MapReduce-MPI WWW Site - MapReduce-MPI Documentation

MapReduce sort_keys() method

uint64_t MapReduce::sort_keys(int (*mycompare)(char *, int, char *, int))
uint64_t MapReduce::sort_keys(int flag) 

This calls the sort_keys() method of a MapReduce object, which sorts a KeyValue object by its keys to produce a new KeyValue object.

For the first variant, you provide a mycompare() function which compares pairs of keys for the sort, since the MapReduce object does not know how to interpret the content of your keys.

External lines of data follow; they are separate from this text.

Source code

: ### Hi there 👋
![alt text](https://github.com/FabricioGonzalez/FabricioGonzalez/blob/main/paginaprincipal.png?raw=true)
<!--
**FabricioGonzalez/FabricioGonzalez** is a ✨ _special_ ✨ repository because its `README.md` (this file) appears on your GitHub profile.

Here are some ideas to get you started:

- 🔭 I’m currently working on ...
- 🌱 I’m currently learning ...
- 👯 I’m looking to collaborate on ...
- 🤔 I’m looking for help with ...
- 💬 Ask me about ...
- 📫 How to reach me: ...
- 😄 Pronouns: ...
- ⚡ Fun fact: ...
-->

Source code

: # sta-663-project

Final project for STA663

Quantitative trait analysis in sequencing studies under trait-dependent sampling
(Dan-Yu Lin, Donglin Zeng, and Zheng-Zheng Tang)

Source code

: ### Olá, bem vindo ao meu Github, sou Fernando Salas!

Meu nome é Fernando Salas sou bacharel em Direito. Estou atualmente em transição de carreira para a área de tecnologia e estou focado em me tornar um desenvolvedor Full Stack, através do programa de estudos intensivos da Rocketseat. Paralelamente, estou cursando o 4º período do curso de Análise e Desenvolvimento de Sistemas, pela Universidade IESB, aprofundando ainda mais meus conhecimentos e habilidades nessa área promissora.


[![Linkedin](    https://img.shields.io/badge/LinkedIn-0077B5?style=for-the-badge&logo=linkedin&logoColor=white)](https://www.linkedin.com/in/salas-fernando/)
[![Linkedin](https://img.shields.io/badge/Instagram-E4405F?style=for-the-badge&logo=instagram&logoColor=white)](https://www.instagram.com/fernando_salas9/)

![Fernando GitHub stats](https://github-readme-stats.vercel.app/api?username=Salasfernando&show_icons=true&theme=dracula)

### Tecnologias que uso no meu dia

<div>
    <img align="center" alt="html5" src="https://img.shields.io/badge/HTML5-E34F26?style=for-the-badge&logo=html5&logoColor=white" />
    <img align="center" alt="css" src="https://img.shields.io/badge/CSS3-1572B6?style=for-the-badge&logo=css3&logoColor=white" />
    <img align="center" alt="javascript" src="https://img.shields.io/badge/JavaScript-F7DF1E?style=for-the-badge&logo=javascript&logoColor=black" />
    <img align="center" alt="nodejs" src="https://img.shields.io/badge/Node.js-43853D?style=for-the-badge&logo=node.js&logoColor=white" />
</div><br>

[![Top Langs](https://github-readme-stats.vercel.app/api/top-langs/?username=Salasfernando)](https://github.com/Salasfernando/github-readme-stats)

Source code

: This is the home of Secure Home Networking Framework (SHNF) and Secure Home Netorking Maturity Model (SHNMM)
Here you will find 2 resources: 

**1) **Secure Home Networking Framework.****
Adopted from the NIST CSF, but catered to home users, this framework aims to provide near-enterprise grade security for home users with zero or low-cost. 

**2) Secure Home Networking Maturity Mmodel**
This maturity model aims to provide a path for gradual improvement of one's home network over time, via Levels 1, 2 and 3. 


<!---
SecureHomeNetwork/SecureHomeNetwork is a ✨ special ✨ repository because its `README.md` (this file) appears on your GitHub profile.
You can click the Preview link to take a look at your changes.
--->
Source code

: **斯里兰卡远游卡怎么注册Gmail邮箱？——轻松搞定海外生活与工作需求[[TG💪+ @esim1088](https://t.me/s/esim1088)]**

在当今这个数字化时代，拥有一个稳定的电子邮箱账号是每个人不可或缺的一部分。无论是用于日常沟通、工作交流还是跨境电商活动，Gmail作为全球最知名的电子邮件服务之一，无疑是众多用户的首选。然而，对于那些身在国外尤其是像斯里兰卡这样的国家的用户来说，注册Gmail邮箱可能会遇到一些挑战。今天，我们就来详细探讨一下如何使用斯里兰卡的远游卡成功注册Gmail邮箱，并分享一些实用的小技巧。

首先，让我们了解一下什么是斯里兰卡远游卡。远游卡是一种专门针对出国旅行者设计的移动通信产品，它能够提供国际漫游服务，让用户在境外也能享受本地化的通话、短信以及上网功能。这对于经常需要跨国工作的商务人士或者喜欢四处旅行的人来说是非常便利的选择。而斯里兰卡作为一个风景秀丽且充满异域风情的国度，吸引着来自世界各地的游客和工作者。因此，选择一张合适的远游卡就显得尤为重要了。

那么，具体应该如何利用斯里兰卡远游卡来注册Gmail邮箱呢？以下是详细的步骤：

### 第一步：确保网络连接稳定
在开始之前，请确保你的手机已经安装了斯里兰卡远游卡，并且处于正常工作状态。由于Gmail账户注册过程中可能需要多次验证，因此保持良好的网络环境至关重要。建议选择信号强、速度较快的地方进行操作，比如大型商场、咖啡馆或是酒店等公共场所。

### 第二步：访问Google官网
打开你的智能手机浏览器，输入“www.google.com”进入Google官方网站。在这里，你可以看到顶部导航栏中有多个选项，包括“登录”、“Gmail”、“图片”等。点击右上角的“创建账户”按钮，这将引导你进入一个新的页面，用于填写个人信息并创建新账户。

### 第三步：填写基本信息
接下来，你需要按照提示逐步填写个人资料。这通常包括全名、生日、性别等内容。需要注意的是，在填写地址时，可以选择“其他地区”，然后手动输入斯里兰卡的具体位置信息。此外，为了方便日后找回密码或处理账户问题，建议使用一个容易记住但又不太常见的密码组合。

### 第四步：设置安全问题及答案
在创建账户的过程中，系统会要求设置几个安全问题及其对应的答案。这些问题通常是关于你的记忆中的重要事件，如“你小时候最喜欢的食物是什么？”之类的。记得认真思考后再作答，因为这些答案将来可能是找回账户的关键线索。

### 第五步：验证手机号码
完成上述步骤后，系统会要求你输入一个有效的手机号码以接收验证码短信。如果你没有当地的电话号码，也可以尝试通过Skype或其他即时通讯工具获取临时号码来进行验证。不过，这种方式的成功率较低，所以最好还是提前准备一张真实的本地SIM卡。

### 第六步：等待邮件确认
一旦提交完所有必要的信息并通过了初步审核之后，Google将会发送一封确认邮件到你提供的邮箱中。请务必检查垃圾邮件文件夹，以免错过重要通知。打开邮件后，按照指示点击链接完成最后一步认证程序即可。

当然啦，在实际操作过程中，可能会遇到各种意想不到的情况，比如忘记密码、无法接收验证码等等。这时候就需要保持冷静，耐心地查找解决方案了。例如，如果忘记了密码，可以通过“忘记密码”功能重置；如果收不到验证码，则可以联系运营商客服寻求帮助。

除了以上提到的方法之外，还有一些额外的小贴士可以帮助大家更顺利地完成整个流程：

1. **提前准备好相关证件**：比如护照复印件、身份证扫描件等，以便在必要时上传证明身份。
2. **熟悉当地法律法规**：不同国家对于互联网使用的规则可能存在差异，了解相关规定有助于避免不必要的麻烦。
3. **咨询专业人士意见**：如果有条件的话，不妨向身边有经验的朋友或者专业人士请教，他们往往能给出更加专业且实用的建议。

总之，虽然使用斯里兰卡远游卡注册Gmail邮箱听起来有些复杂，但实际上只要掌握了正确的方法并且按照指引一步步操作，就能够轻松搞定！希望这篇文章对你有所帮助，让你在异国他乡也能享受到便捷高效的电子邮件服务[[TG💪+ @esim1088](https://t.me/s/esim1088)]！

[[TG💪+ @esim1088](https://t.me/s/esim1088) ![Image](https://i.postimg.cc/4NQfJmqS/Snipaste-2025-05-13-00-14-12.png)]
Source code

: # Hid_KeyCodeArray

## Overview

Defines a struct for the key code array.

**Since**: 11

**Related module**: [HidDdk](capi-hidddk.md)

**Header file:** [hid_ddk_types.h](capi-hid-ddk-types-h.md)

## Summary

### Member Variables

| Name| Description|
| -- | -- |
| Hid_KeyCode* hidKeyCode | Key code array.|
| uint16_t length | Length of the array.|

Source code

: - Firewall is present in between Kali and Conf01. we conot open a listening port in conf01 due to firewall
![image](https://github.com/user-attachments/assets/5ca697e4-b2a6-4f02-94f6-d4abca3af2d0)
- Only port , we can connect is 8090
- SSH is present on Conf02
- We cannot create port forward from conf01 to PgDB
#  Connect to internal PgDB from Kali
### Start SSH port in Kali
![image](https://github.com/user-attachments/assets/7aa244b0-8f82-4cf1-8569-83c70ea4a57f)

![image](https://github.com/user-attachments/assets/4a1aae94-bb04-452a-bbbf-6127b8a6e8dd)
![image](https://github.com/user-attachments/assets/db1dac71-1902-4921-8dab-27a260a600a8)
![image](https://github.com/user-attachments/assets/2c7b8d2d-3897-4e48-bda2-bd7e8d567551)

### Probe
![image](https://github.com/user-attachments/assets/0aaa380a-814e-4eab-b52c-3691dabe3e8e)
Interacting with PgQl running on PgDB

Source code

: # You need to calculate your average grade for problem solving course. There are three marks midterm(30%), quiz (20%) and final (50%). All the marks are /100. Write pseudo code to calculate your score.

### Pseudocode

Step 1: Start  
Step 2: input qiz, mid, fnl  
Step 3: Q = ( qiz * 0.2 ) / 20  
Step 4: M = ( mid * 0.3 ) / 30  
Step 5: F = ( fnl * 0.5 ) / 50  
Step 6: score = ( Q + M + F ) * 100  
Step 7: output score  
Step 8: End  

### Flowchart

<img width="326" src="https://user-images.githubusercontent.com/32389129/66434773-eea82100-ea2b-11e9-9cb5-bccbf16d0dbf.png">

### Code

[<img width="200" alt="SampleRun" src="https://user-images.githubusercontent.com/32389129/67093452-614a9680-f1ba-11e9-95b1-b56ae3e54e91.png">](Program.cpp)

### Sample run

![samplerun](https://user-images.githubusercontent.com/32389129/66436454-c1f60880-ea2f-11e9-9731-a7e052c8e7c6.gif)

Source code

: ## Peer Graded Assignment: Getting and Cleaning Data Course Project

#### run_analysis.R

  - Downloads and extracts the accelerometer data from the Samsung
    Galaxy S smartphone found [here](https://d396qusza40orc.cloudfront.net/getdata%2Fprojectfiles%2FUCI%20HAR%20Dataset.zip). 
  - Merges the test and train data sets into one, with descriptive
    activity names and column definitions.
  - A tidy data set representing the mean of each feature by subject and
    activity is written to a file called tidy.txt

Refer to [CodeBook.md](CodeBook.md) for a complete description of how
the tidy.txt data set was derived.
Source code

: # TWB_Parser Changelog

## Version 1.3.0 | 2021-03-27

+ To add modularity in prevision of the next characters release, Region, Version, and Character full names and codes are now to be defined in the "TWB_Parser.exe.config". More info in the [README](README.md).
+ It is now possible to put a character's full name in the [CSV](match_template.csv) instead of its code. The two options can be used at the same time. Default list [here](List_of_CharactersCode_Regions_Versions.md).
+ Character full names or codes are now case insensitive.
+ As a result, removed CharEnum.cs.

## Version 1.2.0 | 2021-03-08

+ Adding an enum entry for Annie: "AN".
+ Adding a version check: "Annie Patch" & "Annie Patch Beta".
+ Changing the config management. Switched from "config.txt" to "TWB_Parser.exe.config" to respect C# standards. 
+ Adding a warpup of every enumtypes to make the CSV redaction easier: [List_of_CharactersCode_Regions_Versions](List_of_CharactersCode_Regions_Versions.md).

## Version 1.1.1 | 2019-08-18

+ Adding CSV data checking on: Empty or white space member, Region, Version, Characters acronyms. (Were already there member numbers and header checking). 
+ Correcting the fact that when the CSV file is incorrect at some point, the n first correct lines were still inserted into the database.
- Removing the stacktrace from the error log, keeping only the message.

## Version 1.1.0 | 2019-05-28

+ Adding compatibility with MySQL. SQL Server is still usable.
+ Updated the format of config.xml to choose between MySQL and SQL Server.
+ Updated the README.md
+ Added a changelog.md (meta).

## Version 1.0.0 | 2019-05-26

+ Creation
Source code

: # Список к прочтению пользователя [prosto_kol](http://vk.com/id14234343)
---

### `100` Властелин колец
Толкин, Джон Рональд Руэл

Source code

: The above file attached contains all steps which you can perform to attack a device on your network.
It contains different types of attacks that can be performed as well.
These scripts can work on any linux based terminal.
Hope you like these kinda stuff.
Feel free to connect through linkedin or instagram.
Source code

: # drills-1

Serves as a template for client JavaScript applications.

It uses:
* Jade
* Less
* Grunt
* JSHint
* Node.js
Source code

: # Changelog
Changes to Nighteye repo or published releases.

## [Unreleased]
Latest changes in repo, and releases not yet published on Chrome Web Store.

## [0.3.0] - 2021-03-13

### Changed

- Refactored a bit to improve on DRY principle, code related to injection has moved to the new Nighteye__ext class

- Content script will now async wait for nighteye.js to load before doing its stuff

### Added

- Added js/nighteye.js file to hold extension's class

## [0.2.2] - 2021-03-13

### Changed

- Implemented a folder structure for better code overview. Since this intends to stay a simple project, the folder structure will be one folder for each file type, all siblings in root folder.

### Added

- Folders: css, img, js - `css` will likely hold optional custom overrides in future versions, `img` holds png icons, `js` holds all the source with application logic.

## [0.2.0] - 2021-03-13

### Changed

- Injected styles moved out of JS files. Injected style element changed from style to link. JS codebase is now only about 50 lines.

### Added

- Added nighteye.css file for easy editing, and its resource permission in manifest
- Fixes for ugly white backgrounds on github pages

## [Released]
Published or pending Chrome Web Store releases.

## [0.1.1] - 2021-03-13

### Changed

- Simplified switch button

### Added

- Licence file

The method returns the total number of key/value pairs in the new KeyValue object which will be the same as in the original.

For the second variant, you can select one of several pre-defined compare functions, so you do not have to write the compare function yourself:

flag = +/- 1 compare 2 integers
flag = +/- 2 compare 2 64-bit unsigned integers
flag = +/- 3 compare 2 floats
flag = +/- 4 compare 2 doubles
flag = +/- 5 compare 2 NULL-terminated strings via strcmp()
flag = +/- 6 compare 2 arbitrary strings via strncmp()

If the flag is positive, the sorting is done is ascending order; if the flag is negative, the sorting is done is descending order.

For the flag = +/- 6 case, the 2 strings do not have to be NULL-terminated since only the first N characters are compared, where N is the shorter of the 2 string lengths.

This method is used to sort key/value pairs by key before a KeyValue object is transformed into a KeyMultiValue object, e.g. via the clone(), collapse(), or convert() methods. Note that these operations preserve the order of paires in the KeyValue object when creating a KeyMultiValue object, which can then be passed to your application for output, e.g. via the reduce() method. Note however, that sort_keys() does NOT sort keys across all processors but only sorts the keys on each processor within the KeyValue object. Thus if you gather() or aggregate() after performing a sort_keys(), the sorted order will be lost, since those methods move key/value pairs to new processors.

In this example for the first variant, the user function is called mycompare() and it must have the following interface

int mycompare(char *key1, int len1, char *key2, int len2) 

Key1 and key2 are pointers to the byte strings for 2 keys, each of length len1 and len2. Your function should compare them and return a -1, 0, or 1 if key1 is less than, equal to, or greater than key2, respectively.

This method is an on-processor operation, requiring no communication. When run in parallel, each processor operates only on the key/value pairs it stores.


Related methods: sort_values(), sort_multivalues()